*PROBLEM*. From the records below, transcribe exactly the lines that begin at the line with "4 neg, score" and end at the line with "the stack referring", both included.

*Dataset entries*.
════════════════════
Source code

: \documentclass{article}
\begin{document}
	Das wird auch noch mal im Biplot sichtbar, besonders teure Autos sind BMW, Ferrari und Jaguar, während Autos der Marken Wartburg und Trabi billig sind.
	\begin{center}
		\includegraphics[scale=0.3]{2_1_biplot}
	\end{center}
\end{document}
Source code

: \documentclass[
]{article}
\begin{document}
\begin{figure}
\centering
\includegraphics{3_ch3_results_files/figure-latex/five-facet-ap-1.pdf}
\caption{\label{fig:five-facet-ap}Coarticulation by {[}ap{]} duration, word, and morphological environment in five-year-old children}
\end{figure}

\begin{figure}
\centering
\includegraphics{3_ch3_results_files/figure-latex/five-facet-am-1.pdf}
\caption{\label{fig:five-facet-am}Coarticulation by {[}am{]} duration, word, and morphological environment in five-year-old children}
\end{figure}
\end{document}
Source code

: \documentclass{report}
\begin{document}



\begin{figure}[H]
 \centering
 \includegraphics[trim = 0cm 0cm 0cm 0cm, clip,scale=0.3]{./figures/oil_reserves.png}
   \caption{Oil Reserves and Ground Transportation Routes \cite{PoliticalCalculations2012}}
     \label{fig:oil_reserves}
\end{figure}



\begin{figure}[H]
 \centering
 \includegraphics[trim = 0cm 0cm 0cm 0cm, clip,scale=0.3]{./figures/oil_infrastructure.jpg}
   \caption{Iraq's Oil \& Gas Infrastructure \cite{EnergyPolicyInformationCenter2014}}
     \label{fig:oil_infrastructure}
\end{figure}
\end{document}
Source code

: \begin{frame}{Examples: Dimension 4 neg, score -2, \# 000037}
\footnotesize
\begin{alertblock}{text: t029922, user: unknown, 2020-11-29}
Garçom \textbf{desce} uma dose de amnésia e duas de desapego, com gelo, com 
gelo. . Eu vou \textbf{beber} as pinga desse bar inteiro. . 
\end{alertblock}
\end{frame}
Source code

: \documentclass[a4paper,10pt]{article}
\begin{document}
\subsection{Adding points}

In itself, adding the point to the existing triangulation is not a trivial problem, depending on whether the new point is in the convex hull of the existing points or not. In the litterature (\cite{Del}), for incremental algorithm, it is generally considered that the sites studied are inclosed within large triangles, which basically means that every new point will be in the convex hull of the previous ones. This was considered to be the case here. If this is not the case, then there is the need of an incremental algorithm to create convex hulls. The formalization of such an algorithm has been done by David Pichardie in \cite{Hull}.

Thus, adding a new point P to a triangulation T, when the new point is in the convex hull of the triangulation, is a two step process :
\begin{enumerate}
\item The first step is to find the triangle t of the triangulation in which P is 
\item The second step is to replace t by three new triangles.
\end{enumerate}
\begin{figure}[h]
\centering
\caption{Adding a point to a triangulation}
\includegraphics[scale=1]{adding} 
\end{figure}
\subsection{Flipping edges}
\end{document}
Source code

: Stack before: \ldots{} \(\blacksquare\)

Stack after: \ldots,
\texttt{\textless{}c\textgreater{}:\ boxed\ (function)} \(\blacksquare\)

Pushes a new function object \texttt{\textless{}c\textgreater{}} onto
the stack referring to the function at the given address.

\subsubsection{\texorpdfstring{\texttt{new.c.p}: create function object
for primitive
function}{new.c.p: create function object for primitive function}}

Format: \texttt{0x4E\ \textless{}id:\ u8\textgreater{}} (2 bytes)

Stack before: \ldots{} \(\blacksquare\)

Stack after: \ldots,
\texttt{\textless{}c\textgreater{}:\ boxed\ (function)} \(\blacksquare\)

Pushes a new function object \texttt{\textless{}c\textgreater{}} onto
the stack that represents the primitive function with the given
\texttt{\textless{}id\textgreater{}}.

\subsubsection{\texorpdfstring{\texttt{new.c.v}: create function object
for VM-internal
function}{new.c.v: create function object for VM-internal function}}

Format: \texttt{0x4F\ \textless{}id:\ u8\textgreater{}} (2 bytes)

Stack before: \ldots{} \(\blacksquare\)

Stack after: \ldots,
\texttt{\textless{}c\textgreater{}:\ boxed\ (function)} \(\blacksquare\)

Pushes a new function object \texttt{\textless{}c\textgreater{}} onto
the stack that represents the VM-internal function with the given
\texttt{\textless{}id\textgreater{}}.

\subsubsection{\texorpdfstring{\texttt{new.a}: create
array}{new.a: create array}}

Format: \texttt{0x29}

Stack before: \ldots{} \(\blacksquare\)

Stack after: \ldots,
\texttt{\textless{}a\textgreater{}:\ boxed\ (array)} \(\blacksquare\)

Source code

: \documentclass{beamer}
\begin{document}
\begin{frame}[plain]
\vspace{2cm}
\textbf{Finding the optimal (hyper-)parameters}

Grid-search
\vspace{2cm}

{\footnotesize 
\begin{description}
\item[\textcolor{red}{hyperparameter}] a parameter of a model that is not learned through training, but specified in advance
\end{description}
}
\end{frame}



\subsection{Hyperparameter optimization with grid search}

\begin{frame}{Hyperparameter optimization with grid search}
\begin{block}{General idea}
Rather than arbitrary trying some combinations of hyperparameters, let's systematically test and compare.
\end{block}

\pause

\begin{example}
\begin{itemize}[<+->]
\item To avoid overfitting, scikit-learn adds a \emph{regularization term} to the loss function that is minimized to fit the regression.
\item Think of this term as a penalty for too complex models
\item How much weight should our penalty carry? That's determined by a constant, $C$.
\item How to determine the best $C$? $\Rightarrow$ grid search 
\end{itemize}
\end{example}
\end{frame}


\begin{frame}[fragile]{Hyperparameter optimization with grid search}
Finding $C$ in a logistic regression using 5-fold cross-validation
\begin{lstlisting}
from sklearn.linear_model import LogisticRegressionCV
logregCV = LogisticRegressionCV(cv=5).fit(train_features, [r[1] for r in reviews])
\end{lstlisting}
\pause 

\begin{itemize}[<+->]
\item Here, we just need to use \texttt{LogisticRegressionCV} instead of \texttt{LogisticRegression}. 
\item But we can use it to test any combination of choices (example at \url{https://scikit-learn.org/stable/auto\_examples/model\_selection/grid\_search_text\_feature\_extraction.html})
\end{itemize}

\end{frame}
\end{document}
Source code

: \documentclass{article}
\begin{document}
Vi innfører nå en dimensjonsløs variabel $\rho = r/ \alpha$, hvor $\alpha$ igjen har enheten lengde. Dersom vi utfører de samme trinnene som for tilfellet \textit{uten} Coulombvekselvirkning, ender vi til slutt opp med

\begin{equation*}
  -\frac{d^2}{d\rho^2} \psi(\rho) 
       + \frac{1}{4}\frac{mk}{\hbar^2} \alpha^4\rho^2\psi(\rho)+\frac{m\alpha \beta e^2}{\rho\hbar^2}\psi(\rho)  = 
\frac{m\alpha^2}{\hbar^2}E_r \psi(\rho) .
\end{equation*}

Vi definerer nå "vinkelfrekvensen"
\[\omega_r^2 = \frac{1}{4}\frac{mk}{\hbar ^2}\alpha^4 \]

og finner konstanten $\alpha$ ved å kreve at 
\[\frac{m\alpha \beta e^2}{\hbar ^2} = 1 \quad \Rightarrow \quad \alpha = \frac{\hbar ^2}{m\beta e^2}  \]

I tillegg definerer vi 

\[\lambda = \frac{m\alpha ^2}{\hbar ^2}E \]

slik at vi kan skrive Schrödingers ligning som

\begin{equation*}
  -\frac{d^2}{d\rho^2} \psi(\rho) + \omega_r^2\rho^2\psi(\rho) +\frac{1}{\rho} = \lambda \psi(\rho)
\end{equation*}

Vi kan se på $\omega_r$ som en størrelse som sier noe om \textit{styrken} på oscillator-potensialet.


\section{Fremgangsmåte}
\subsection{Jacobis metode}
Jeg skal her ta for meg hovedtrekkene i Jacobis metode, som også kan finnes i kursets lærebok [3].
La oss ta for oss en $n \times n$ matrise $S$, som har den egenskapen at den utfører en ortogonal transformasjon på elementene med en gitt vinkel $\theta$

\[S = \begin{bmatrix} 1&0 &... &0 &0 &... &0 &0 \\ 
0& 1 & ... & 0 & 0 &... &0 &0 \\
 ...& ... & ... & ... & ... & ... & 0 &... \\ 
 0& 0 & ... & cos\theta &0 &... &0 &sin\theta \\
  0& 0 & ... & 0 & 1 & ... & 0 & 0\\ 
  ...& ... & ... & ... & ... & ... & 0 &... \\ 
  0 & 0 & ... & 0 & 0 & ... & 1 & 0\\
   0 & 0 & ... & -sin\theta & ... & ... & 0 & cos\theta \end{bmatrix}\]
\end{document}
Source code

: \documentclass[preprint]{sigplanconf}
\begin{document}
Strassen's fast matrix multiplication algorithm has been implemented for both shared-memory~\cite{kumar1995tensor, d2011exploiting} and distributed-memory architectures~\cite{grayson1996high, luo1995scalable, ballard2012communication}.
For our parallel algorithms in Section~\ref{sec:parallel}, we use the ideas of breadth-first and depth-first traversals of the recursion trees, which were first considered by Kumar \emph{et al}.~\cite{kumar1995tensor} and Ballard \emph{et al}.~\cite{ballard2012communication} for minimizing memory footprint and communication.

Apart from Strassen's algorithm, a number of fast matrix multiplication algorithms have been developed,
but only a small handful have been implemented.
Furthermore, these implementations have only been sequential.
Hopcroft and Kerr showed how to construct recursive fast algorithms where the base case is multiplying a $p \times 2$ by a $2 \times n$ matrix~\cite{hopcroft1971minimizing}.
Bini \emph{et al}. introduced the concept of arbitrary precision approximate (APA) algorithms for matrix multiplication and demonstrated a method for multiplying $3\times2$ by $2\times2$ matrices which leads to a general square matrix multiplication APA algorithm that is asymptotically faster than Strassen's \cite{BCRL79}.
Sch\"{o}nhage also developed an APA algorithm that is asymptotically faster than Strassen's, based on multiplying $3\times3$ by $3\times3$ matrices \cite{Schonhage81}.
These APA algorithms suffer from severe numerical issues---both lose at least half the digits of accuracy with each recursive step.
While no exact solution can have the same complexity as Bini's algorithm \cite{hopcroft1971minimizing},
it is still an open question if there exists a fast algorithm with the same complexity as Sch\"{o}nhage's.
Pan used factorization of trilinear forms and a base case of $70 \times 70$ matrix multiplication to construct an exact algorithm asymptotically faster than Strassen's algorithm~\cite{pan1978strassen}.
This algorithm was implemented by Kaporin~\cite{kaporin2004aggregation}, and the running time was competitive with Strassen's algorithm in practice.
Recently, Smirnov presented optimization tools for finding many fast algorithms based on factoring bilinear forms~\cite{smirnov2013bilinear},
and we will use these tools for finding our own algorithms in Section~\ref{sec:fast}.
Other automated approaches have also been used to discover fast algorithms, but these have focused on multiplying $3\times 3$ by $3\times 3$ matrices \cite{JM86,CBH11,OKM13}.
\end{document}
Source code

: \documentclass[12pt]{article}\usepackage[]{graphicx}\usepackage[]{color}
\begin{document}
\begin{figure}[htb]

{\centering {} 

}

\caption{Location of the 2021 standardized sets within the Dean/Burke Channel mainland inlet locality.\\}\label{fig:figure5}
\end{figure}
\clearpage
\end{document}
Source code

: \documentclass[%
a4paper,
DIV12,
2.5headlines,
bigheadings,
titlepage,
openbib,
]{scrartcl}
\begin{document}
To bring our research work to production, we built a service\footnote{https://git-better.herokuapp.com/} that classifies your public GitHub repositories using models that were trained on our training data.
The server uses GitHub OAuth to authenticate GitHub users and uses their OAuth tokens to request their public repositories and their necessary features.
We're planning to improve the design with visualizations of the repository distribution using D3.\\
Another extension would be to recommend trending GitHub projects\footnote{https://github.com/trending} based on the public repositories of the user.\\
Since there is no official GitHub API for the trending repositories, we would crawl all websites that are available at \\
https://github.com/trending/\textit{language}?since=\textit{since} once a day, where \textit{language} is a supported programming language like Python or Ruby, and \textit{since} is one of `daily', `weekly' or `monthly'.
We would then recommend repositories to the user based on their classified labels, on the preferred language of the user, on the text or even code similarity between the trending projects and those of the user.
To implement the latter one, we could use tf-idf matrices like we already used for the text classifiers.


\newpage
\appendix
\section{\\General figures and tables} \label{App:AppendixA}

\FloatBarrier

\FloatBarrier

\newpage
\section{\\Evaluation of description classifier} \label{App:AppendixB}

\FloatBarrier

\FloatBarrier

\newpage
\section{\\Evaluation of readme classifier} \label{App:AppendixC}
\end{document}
════════════════════
*EXERCISE ANSWER*.
: \begin{frame}{Examples: Dimension 4 neg, score -2, \# 000037}
\footnotesize
\begin{alertblock}{text: t029922, user: unknown, 2020-11-29}
Garçom \textbf{desce} uma dose de amnésia e duas de desapego, com gelo, com 
gelo. . Eu vou \textbf{beber} as pinga desse bar inteiro. . 
\end{alertblock}
\end{frame}
Source code

: \documentclass[a4paper,10pt]{article}
\begin{document}
\subsection{Adding points}

In itself, adding the point to the existing triangulation is not a trivial problem, depending on whether the new point is in the convex hull of the existing points or not. In the litterature (\cite{Del}), for incremental algorithm, it is generally considered that the sites studied are inclosed within large triangles, which basically means that every new point will be in the convex hull of the previous ones. This was considered to be the case here. If this is not the case, then there is the need of an incremental algorithm to create convex hulls. The formalization of such an algorithm has been done by David Pichardie in \cite{Hull}.

Thus, adding a new point P to a triangulation T, when the new point is in the convex hull of the triangulation, is a two step process :
\begin{enumerate}
\item The first step is to find the triangle t of the triangulation in which P is 
\item The second step is to replace t by three new triangles.
\end{enumerate}
\begin{figure}[h]
\centering
\caption{Adding a point to a triangulation}
\includegraphics[scale=1]{adding} 
\end{figure}
\subsection{Flipping edges}
\end{document}
Source code

: Stack before: \ldots{} \(\blacksquare\)

Stack after: \ldots,
\texttt{\textless{}c\textgreater{}:\ boxed\ (function)} \(\blacksquare\)

Pushes a new function object \texttt{\textless{}c\textgreater{}} onto
the stack referring to the function at the given address.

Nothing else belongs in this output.